> [WHAT NEEDS TO BE DONE]: Find how many lines below hold "Jeremy", and give that number as the entire answer.

> [Saved data entries]:
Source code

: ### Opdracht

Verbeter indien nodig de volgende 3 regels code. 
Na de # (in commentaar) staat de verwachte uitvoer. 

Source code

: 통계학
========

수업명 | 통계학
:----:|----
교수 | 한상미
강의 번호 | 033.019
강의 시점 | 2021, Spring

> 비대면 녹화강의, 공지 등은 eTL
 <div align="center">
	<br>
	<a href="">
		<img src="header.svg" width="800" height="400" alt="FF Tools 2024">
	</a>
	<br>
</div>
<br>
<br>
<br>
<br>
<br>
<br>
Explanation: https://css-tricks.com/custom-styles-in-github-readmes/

...

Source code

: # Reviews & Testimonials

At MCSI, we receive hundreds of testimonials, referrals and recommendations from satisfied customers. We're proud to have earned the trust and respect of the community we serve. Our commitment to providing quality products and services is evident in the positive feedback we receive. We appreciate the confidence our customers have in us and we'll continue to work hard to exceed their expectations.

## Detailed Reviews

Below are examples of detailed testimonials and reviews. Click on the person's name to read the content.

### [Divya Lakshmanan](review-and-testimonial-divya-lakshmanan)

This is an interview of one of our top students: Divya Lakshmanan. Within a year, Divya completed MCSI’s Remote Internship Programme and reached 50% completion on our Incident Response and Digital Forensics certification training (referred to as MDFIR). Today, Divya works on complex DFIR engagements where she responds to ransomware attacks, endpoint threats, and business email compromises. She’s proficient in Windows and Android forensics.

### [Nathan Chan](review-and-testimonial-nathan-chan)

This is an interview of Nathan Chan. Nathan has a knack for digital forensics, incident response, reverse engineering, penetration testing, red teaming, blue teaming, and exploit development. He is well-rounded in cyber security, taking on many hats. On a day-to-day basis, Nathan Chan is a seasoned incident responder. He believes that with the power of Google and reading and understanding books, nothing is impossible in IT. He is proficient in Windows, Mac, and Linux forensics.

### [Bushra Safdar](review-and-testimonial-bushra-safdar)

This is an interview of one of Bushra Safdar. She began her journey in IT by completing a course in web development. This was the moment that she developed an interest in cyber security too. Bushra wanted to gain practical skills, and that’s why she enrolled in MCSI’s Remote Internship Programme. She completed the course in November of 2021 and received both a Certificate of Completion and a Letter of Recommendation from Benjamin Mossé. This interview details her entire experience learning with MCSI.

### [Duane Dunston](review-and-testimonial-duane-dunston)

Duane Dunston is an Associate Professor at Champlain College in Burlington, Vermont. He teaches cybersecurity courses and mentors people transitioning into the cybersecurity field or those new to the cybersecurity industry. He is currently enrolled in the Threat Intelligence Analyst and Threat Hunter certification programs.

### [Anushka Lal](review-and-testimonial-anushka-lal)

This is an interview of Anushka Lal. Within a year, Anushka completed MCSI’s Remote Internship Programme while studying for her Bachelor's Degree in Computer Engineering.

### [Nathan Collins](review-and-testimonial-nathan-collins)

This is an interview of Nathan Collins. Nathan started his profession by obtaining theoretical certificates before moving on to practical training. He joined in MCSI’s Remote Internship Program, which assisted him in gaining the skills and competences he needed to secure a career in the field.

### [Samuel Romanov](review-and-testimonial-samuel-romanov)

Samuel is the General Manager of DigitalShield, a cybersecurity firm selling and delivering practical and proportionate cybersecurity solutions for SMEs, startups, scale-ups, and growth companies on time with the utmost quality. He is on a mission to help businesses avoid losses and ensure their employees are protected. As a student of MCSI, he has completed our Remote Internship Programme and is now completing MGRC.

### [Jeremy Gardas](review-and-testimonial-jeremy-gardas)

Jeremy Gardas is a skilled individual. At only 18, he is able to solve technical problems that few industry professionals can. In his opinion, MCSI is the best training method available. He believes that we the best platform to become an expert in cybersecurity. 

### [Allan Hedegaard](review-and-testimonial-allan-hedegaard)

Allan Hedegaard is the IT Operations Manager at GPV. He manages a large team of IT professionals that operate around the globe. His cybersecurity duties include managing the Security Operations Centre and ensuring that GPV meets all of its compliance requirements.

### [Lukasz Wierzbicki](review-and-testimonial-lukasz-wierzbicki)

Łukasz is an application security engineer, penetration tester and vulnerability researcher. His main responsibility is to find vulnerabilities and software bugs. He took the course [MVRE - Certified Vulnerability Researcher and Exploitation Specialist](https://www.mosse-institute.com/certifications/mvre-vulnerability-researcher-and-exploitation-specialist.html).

> [ANSWER BOX]: 2